Goal of the exercise: Without including any pictures, write out the listing below exactly.

Supplied records:

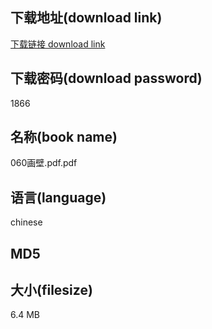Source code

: ## 下载地址(download link)
[下载链接 download link](https://voluble-croquembouche-d321dc.netlify.app/?s=060%E7%94%BB%E5%A3%81.pdf)

## 下载密码(download password)
1866

## 名称(book name)
060画壁.pdf.pdf

## 语言(language)
chinese

## MD5


## 大小(filesize)
6.4 MB
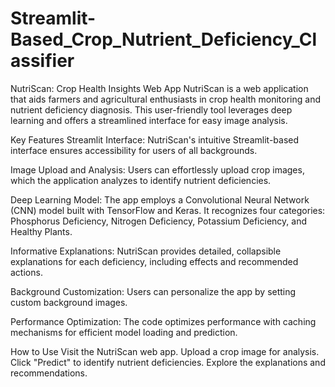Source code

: # Streamlit-Based_Crop_Nutrient_Deficiency_Classifier
NutriScan: Crop Health Insights Web App
NutriScan is a web application that aids farmers and agricultural enthusiasts in crop health monitoring and nutrient deficiency diagnosis. This user-friendly tool leverages deep learning and offers a streamlined interface for easy image analysis.

Key Features
Streamlit Interface: NutriScan's intuitive Streamlit-based interface ensures accessibility for users of all backgrounds.

Image Upload and Analysis: Users can effortlessly upload crop images, which the application analyzes to identify nutrient deficiencies.

Deep Learning Model: The app employs a Convolutional Neural Network (CNN) model built with TensorFlow and Keras. It recognizes four categories: Phosphorus Deficiency, Nitrogen Deficiency, Potassium Deficiency, and Healthy Plants.

Informative Explanations: NutriScan provides detailed, collapsible explanations for each deficiency, including effects and recommended actions.

Background Customization: Users can personalize the app by setting custom background images.

Performance Optimization: The code optimizes performance with caching mechanisms for efficient model loading and prediction.

How to Use
Visit the NutriScan web app.
Upload a crop image for analysis.
Click "Predict" to identify nutrient deficiencies.
Explore the explanations and recommendations.
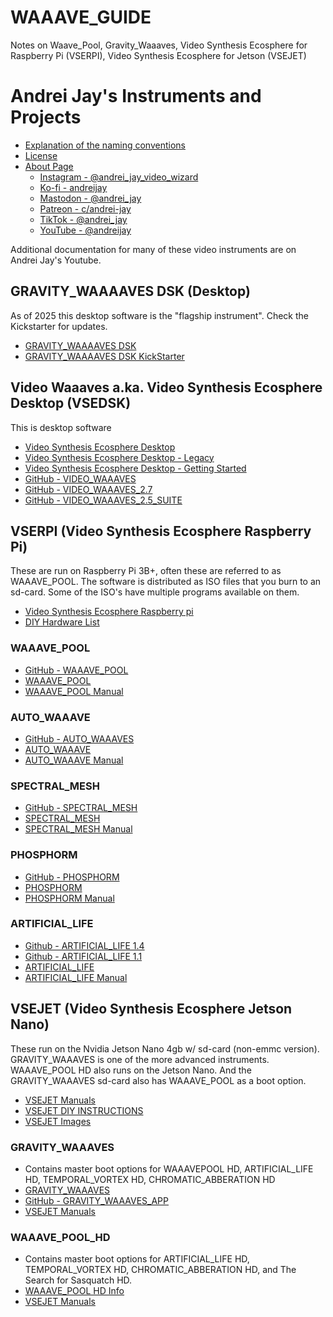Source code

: # WAAAVE_GUIDE
Notes on Waave_Pool, Gravity_Waaaves, Video Synthesis Ecosphere for Raspberry Pi (VSERPI), Video Synthesis Ecosphere for Jetson (VSEJET)

# Andrei Jay's Instruments and Projects
- [Explanation of the naming conventions](https://andreijaycreativecoding.com/video-synthesis-ecosphere-DSKP-legacy)
- [License](https://andreijaycreativecoding.com/open-source)
- [About Page](https://andreijaycreativecoding.com/about-me)
  - [Instagram - @andrei_jay_video_wizard](https://www.instagram.com/andrei_jay_video_wizard/)
  - [Ko-fi - andreijay](https://ko-fi.com/andreijay)
  - [Mastodon - @andrei_jay](https://autonomous.zone/@andrei_jay)
  - [Patreon - c/andrei-jay](https://www.patreon.com/c/andrei-jay)
  - [TikTok - @andrei_jay](https://www.tiktok.com/@andrei_jay)
  - [YouTube - @andreijay](https://www.youtube.com/@andreijay)
 
Additional documentation for many of these video instruments are on Andrei Jay's Youtube.  

## GRAVITY_WAAAAVES DSK (Desktop)
As of 2025 this desktop software is the "flagship instrument". Check the Kickstarter for updates. 
- [GRAVITY_WAAAAVES DSK](https://andreijaycreativecoding.com/GRAVITY_WAAAVES-DSK)
- [GRAVITY_WAAAAVES DSK KickStarter](https://www.kickstarter.com/projects/gravitywaaaves/gravity-waaaves-dsk)

## Video Waaaves a.ka. Video Synthesis Ecosphere Desktop (VSEDSK)
This is desktop software
- [Video Synthesis Ecosphere Desktop](https://andreijaycreativecoding.com/video-synthesis-ecosphere-DSKP)
- [Video Synthesis Ecosphere Desktop - Legacy](https://andreijaycreativecoding.com/video-synthesis-ecosphere-DSKP-legacy)
- [Video Synthesis Ecosphere Desktop - Getting Started](https://andreijaycreativecoding.com/VIDEO-WAAAVES-GETTING-STARTED)
- [GitHub - VIDEO_WAAAVES](https://github.com/ex-zee-ex/video_waaaves)
- [GitHub - VIDEO_WAAAVES_2.7](https://github.com/ex-zee-ex/VIDEO_WAAAVES_2.718)
- [GitHub - VIDEO_WAAAVES_2.5_SUITE](https://github.com/ex-zee-ex/VIDEO_WAAAVES_2.5_suite)


## VSERPI (Video Synthesis Ecosphere Raspberry Pi)
These are run on Raspberry Pi 3B+, often these are referred to as WAAAVE_POOL. The software is distributed as ISO files that you burn to an sd-card. Some of the ISO's have multiple programs available on them.
- [Video Synthesis Ecosphere Raspberry pi](https://andreijaycreativecoding.com/Video-Synthesis-Ecosphere-RPI)
- [DIY Hardware List](https://andreijaycreativecoding.com/VSERPI-hardware-and-images) 

### WAAAVE_POOL
- [GitHub - WAAAVE_POOL](https://github.com/ex-zee-ex/waaaave_pool)
- [WAAAVE_POOL](https://andreijaycreativecoding.com/WAAAVE_POOL)
- [WAAAVE_POOL Manual](https://andreijaycreativecoding.com/Waaave_Pool-manual)

### AUTO_WAAAVE
- [GitHub - AUTO_WAAAVES](https://github.com/ex-zee-ex/auto_waaave)
- [AUTO_WAAAVE](https://andreijaycreativecoding.com/AUTO_WAAAVE)
- [AUTO_WAAAVE Manual](https://andreijaycreativecoding.com/AUTO-WAAAVE-MANUAL)

### SPECTRAL_MESH
- [GitHub - SPECTRAL_MESH](https://github.com/ex-zee-ex/spectral_mesh)
- [SPECTRAL_MESH](https://andreijaycreativecoding.com/SPECTRAL_MESH)
- [SPECTRAL_MESH Manual](https://andreijaycreativecoding.com/Spectral-Mesh-Manual)

### PHOSPHORM
- [GitHub - PHOSPHORM](https://github.com/ex-zee-ex/phosphorm)
- [PHOSPHORM](https://andreijaycreativecoding.com/PHOSPHORM)
- [PHOSPHORM Manual](https://andreijaycreativecoding.com/Phosphorm-Manual)

### ARTIFICIAL_LIFE
- [Github - ARTIFICIAL_LIFE 1.4](https://github.com/ex-zee-ex/artificial_life)
- [Github - ARTIFICIAL_LIFE 1.1](https://github.com/ex-zee-ex/artificial_life_1.1)
- [ARTIFICIAL_LIFE](https://andreijaycreativecoding.com/ARTIFICIAL_LIFE)
- [ARTIFICIAL_LIFE Manual](https://andreijaycreativecoding.com/Artificial-Life-Manual)

## VSEJET (Video Synthesis Ecosphere Jetson Nano)
These run on the Nvidia Jetson Nano 4gb w/ sd-card (non-emmc version). GRAVITY_WAAAVES is one of the more advanced instruments. WAAAVE_POOL HD also runs on the Jetson Nano. And the GRAVITY_WAAAVES sd-card also has WAAAVE_POOL as a boot option.
- [VSEJET Manuals](https://andreijaycreativecoding.com/VSEJET-Manuals)
- [VSEJET DIY INSTRUCTIONS](https://andreijaycreativecoding.com/VSEJET-DIY-INSTRUCTIONS)
- [VSEJET Images](https://andreijaycreativecoding.com/VSEJET-images)

### GRAVITY_WAAAVES
- Contains master boot options for WAAAVEPOOL HD, ARTIFICIAL_LIFE HD, TEMPORAL_VORTEX HD, CHROMATIC_ABBERATION HD 
- [GRAVITY_WAAAVES](https://andreijaycreativecoding.com/GRAVITY_WAAAVES-INFO)
- [GitHub - GRAVITY_WAAAVES_APP](https://github.com/ex-zee-ex/gravity_waaaves_app)
- [VSEJET Manuals](https://andreijaycreativecoding.com/VSEJET-Manuals)

### WAAAVE_POOL_HD
- Contains master boot options for ARTIFICIAL_LIFE HD, TEMPORAL_VORTEX HD, CHROMATIC_ABBERATION HD, and The Search for Sasquatch HD.   
- [WAAAVE_POOL HD Info](https://andreijaycreativecoding.com/WAAAVE_POOL-HD-INFO)
- [VSEJET Manuals](https://andreijaycreativecoding.com/VSEJET-Manuals)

Expected answer:
Source code

: ## 下载地址(download link)
[下载链接 download link](https://voluble-croquembouche-d321dc.netlify.app/?s=060%E7%94%BB%E5%A3%81.pdf)

## 下载密码(download password)
1866

## 名称(book name)
060画壁.pdf.pdf

## 语言(language)
chinese

## MD5


## 大小(filesize)
6.4 MB
Source code

: # Streamlit-Based_Crop_Nutrient_Deficiency_Classifier
NutriScan: Crop Health Insights Web App
NutriScan is a web application that aids farmers and agricultural enthusiasts in crop health monitoring and nutrient deficiency diagnosis. This user-friendly tool leverages deep learning and offers a streamlined interface for easy image analysis.

Key Features
Streamlit Interface: NutriScan's intuitive Streamlit-based interface ensures accessibility for users of all backgrounds.

Image Upload and Analysis: Users can effortlessly upload crop images, which the application analyzes to identify nutrient deficiencies.

Deep Learning Model: The app employs a Convolutional Neural Network (CNN) model built with TensorFlow and Keras. It recognizes four categories: Phosphorus Deficiency, Nitrogen Deficiency, Potassium Deficiency, and Healthy Plants.

Informative Explanations: NutriScan provides detailed, collapsible explanations for each deficiency, including effects and recommended actions.

Background Customization: Users can personalize the app by setting custom background images.

Performance Optimization: The code optimizes performance with caching mechanisms for efficient model loading and prediction.

How to Use
Visit the NutriScan web app.
Upload a crop image for analysis.
Click "Predict" to identify nutrient deficiencies.
Explore the explanations and recommendations.
Source code

: # WAAAVE_GUIDE
Notes on Waave_Pool, Gravity_Waaaves, Video Synthesis Ecosphere for Raspberry Pi (VSERPI), Video Synthesis Ecosphere for Jetson (VSEJET)

# Andrei Jay's Instruments and Projects
- [Explanation of the naming conventions](https://andreijaycreativecoding.com/video-synthesis-ecosphere-DSKP-legacy)
- [License](https://andreijaycreativecoding.com/open-source)
- [About Page](https://andreijaycreativecoding.com/about-me)
  - [Instagram - @andrei_jay_video_wizard](https://www.instagram.com/andrei_jay_video_wizard/)
  - [Ko-fi - andreijay](https://ko-fi.com/andreijay)
  - [Mastodon - @andrei_jay](https://autonomous.zone/@andrei_jay)
  - [Patreon - c/andrei-jay](https://www.patreon.com/c/andrei-jay)
  - [TikTok - @andrei_jay](https://www.tiktok.com/@andrei_jay)
  - [YouTube - @andreijay](https://www.youtube.com/@andreijay)
 
Additional documentation for many of these video instruments are on Andrei Jay's Youtube.  

## GRAVITY_WAAAAVES DSK (Desktop)
As of 2025 this desktop software is the "flagship instrument". Check the Kickstarter for updates. 
- [GRAVITY_WAAAAVES DSK](https://andreijaycreativecoding.com/GRAVITY_WAAAVES-DSK)
- [GRAVITY_WAAAAVES DSK KickStarter](https://www.kickstarter.com/projects/gravitywaaaves/gravity-waaaves-dsk)

## Video Waaaves a.ka. Video Synthesis Ecosphere Desktop (VSEDSK)
This is desktop software
- [Video Synthesis Ecosphere Desktop](https://andreijaycreativecoding.com/video-synthesis-ecosphere-DSKP)
- [Video Synthesis Ecosphere Desktop - Legacy](https://andreijaycreativecoding.com/video-synthesis-ecosphere-DSKP-legacy)
- [Video Synthesis Ecosphere Desktop - Getting Started](https://andreijaycreativecoding.com/VIDEO-WAAAVES-GETTING-STARTED)
- [GitHub - VIDEO_WAAAVES](https://github.com/ex-zee-ex/video_waaaves)
- [GitHub - VIDEO_WAAAVES_2.7](https://github.com/ex-zee-ex/VIDEO_WAAAVES_2.718)
- [GitHub - VIDEO_WAAAVES_2.5_SUITE](https://github.com/ex-zee-ex/VIDEO_WAAAVES_2.5_suite)


## VSERPI (Video Synthesis Ecosphere Raspberry Pi)
These are run on Raspberry Pi 3B+, often these are referred to as WAAAVE_POOL. The software is distributed as ISO files that you burn to an sd-card. Some of the ISO's have multiple programs available on them.
- [Video Synthesis Ecosphere Raspberry pi](https://andreijaycreativecoding.com/Video-Synthesis-Ecosphere-RPI)
- [DIY Hardware List](https://andreijaycreativecoding.com/VSERPI-hardware-and-images) 

### WAAAVE_POOL
- [GitHub - WAAAVE_POOL](https://github.com/ex-zee-ex/waaaave_pool)
- [WAAAVE_POOL](https://andreijaycreativecoding.com/WAAAVE_POOL)
- [WAAAVE_POOL Manual](https://andreijaycreativecoding.com/Waaave_Pool-manual)

### AUTO_WAAAVE
- [GitHub - AUTO_WAAAVES](https://github.com/ex-zee-ex/auto_waaave)
- [AUTO_WAAAVE](https://andreijaycreativecoding.com/AUTO_WAAAVE)
- [AUTO_WAAAVE Manual](https://andreijaycreativecoding.com/AUTO-WAAAVE-MANUAL)

### SPECTRAL_MESH
- [GitHub - SPECTRAL_MESH](https://github.com/ex-zee-ex/spectral_mesh)
- [SPECTRAL_MESH](https://andreijaycreativecoding.com/SPECTRAL_MESH)
- [SPECTRAL_MESH Manual](https://andreijaycreativecoding.com/Spectral-Mesh-Manual)

### PHOSPHORM
- [GitHub - PHOSPHORM](https://github.com/ex-zee-ex/phosphorm)
- [PHOSPHORM](https://andreijaycreativecoding.com/PHOSPHORM)
- [PHOSPHORM Manual](https://andreijaycreativecoding.com/Phosphorm-Manual)

### ARTIFICIAL_LIFE
- [Github - ARTIFICIAL_LIFE 1.4](https://github.com/ex-zee-ex/artificial_life)
- [Github - ARTIFICIAL_LIFE 1.1](https://github.com/ex-zee-ex/artificial_life_1.1)
- [ARTIFICIAL_LIFE](https://andreijaycreativecoding.com/ARTIFICIAL_LIFE)
- [ARTIFICIAL_LIFE Manual](https://andreijaycreativecoding.com/Artificial-Life-Manual)

## VSEJET (Video Synthesis Ecosphere Jetson Nano)
These run on the Nvidia Jetson Nano 4gb w/ sd-card (non-emmc version). GRAVITY_WAAAVES is one of the more advanced instruments. WAAAVE_POOL HD also runs on the Jetson Nano. And the GRAVITY_WAAAVES sd-card also has WAAAVE_POOL as a boot option.
- [VSEJET Manuals](https://andreijaycreativecoding.com/VSEJET-Manuals)
- [VSEJET DIY INSTRUCTIONS](https://andreijaycreativecoding.com/VSEJET-DIY-INSTRUCTIONS)
- [VSEJET Images](https://andreijaycreativecoding.com/VSEJET-images)

### GRAVITY_WAAAVES
- Contains master boot options for WAAAVEPOOL HD, ARTIFICIAL_LIFE HD, TEMPORAL_VORTEX HD, CHROMATIC_ABBERATION HD 
- [GRAVITY_WAAAVES](https://andreijaycreativecoding.com/GRAVITY_WAAAVES-INFO)
- [GitHub - GRAVITY_WAAAVES_APP](https://github.com/ex-zee-ex/gravity_waaaves_app)
- [VSEJET Manuals](https://andreijaycreativecoding.com/VSEJET-Manuals)

### WAAAVE_POOL_HD
- Contains master boot options for ARTIFICIAL_LIFE HD, TEMPORAL_VORTEX HD, CHROMATIC_ABBERATION HD, and The Search for Sasquatch HD.   
- [WAAAVE_POOL HD Info](https://andreijaycreativecoding.com/WAAAVE_POOL-HD-INFO)
- [VSEJET Manuals](https://andreijaycreativecoding.com/VSEJET-Manuals)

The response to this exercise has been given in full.